BEGIN Information

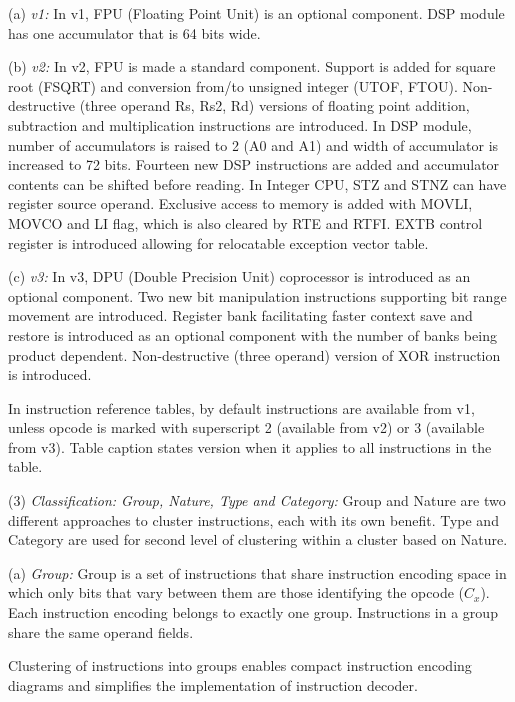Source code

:    \leveltwo
    (a) \emph{v1:} %
    In v1, FPU (Floating Point Unit) is an optional component. DSP module has one accumulator that is 
    64 bits wide.

    (b) \emph{v2:} %
    In v2, FPU is made a standard component. Support is added for square root (FSQRT) and conversion 
    from/to unsigned integer (UTOF, FTOU). Non-destructive (three operand Rs, Rs2, Rd) versions 
    of floating point addition, subtraction and multiplication instructions are introduced. In DSP module, 
    number of accumulators is raised to 2 (A0 and A1) and width of accumulator is increased to 72 bits. 
    Fourteen new DSP instructions are added and accumulator contents can be shifted before reading. 
    In Integer CPU, STZ and STNZ can have register source operand. Exclusive access to memory is 
    added with MOVLI, MOVCO and LI flag, which is also cleared by RTE and RTFI. EXTB control register is
    introduced allowing for relocatable exception vector table.

    (c) \emph{v3:} %
    In v3, DPU (Double Precision Unit) coprocessor is introduced as an optional component. Two new 
    bit manipulation instructions supporting bit range movement are introduced. Register bank 
    facilitating faster context save and restore is introduced as an optional component with the 
    number of banks being product dependent. Non-destructive (three operand) version of XOR instruction 
    is introduced.

\levelone
In instruction reference tables, by default instructions are available from v1, unless opcode 
is marked with superscript 2 (available from v2) or 3 (available from v3). Table caption states 
version when it applies to all instructions in the table.

(3) \emph{Classification: Group, Nature, Type and Category:} %
Group and Nature are two different approaches to cluster instructions, each with its own benefit.
Type and Category are used for second level of clustering within a cluster based on Nature.

    \leveltwo
    (a) \emph{Group:} %
    Group is a set of instructions that share instruction encoding space in which only bits that vary 
    between them are those identifying the opcode ($C_x$). Each instruction encoding belongs to 
    exactly one group. Instructions in a group share the same operand fields.
    
    Clustering of instructions into groups enables compact instruction encoding diagrams and 
    simplifies the implementation of instruction decoder.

END Information

**What the task requires**.
In the entries above, tally the lines containing the word "opcode" and return only the tally.

**Solution below**.
2